Goal of the exercise —
In the records below, find the line with "在这个宗旨下面，这个军队具有" and the line with "在这个宗旨下面，这个军队有一个很好的内部". Print both exactly, along with every line between them, and no other line.

Supplied material —

---

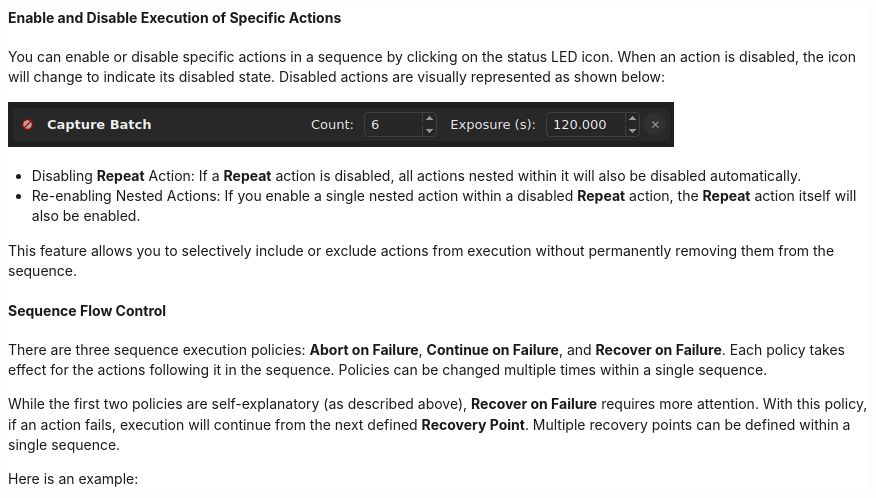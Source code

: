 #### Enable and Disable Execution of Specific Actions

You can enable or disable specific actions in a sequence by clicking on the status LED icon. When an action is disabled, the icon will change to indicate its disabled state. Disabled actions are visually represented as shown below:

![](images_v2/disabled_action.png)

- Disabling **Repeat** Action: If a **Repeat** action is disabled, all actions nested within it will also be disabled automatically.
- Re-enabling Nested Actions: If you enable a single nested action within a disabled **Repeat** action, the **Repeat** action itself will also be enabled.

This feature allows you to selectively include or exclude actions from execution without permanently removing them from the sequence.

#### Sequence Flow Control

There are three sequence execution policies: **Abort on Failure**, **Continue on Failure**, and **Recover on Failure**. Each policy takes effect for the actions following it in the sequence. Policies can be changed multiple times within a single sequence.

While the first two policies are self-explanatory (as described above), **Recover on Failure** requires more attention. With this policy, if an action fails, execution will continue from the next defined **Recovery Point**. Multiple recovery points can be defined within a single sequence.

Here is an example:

---

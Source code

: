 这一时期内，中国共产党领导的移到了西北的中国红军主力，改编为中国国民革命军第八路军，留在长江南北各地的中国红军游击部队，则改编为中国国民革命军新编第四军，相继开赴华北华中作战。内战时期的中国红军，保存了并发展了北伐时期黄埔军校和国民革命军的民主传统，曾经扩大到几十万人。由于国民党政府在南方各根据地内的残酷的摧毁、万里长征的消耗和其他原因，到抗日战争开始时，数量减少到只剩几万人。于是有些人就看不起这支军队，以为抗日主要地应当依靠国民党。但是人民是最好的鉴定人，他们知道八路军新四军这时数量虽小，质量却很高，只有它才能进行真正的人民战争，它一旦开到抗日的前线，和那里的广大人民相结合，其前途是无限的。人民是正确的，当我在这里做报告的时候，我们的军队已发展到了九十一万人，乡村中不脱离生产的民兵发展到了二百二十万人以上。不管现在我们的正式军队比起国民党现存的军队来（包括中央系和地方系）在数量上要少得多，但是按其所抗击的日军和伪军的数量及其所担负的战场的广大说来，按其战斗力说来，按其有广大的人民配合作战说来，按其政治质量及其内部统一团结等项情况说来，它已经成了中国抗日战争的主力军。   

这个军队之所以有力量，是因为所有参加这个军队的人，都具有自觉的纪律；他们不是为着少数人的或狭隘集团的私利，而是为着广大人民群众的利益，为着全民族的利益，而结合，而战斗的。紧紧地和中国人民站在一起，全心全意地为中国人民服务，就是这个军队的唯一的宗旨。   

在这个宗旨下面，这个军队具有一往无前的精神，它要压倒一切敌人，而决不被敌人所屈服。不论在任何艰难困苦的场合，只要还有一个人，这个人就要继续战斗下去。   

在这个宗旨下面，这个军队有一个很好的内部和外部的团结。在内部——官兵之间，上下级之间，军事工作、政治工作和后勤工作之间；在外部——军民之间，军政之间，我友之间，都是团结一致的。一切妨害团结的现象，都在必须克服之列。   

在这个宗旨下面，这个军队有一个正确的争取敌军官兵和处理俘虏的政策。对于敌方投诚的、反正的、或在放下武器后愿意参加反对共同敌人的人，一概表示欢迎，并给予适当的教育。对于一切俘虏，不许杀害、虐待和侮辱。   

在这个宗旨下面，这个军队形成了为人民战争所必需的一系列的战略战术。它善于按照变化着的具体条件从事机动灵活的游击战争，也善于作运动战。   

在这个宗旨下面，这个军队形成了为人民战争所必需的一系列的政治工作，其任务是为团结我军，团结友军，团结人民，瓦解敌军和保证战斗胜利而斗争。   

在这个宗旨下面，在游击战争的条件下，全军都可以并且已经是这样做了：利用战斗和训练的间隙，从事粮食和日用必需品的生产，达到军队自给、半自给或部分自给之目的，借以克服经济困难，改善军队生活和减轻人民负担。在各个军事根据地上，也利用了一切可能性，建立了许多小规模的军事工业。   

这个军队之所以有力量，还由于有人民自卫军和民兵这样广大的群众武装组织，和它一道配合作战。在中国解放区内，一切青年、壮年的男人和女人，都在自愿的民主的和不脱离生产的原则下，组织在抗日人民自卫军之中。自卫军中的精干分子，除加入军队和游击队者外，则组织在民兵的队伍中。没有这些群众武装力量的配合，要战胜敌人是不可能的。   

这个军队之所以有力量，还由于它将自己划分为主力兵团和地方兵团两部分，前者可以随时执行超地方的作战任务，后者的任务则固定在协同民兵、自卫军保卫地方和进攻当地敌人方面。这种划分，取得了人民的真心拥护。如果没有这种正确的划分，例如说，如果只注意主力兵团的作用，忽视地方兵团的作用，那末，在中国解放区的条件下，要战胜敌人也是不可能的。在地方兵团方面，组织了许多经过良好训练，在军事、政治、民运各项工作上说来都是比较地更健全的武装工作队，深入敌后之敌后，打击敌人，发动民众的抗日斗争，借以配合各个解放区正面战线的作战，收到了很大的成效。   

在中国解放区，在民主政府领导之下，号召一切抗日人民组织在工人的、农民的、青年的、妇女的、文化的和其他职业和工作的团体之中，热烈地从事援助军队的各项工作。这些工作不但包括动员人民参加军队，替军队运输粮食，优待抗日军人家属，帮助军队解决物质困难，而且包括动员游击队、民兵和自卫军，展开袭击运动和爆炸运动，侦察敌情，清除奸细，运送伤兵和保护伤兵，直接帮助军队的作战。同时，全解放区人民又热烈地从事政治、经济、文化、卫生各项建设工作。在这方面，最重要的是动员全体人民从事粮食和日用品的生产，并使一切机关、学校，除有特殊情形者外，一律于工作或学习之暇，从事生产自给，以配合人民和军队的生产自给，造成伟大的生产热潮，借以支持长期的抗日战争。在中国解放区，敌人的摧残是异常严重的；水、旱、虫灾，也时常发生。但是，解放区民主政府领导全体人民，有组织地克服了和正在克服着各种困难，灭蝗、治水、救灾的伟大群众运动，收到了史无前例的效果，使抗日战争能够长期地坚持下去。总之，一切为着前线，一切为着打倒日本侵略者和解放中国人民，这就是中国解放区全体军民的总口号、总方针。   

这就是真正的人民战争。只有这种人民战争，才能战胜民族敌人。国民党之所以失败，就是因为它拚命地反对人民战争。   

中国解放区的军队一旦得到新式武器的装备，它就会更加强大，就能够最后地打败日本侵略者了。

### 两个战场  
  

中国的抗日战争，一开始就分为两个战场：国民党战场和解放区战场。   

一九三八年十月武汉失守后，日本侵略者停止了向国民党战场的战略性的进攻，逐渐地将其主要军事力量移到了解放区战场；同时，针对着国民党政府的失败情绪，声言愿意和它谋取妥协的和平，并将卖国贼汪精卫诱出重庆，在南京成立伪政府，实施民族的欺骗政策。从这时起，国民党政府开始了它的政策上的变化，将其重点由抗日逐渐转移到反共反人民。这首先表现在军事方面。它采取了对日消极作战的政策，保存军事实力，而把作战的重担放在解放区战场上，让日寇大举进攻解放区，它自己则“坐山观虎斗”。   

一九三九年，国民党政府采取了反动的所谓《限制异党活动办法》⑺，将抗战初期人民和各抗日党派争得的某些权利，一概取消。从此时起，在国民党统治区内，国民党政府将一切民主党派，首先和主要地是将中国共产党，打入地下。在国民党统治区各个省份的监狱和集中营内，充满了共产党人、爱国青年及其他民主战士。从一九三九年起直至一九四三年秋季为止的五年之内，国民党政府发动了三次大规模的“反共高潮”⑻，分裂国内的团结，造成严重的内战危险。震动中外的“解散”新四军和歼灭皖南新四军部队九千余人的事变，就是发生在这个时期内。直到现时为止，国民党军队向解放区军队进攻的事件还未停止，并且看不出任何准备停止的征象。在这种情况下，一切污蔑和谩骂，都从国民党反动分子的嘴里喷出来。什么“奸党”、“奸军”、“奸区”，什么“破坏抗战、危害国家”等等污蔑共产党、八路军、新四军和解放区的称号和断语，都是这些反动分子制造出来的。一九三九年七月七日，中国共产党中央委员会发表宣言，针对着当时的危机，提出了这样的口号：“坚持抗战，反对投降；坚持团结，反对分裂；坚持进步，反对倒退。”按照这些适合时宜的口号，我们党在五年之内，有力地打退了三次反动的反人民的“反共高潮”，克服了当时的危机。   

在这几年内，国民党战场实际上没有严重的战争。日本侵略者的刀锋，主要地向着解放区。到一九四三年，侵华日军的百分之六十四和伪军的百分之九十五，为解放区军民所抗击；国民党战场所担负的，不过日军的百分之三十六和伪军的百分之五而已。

---

Answer for the task —
在这个宗旨下面，这个军队具有一往无前的精神，它要压倒一切敌人，而决不被敌人所屈服。不论在任何艰难困苦的场合，只要还有一个人，这个人就要继续战斗下去。   

在这个宗旨下面，这个军队有一个很好的内部和外部的团结。在内部——官兵之间，上下级之间，军事工作、政治工作和后勤工作之间；在外部——军民之间，军政之间，我友之间，都是团结一致的。一切妨害团结的现象，都在必须克服之列。   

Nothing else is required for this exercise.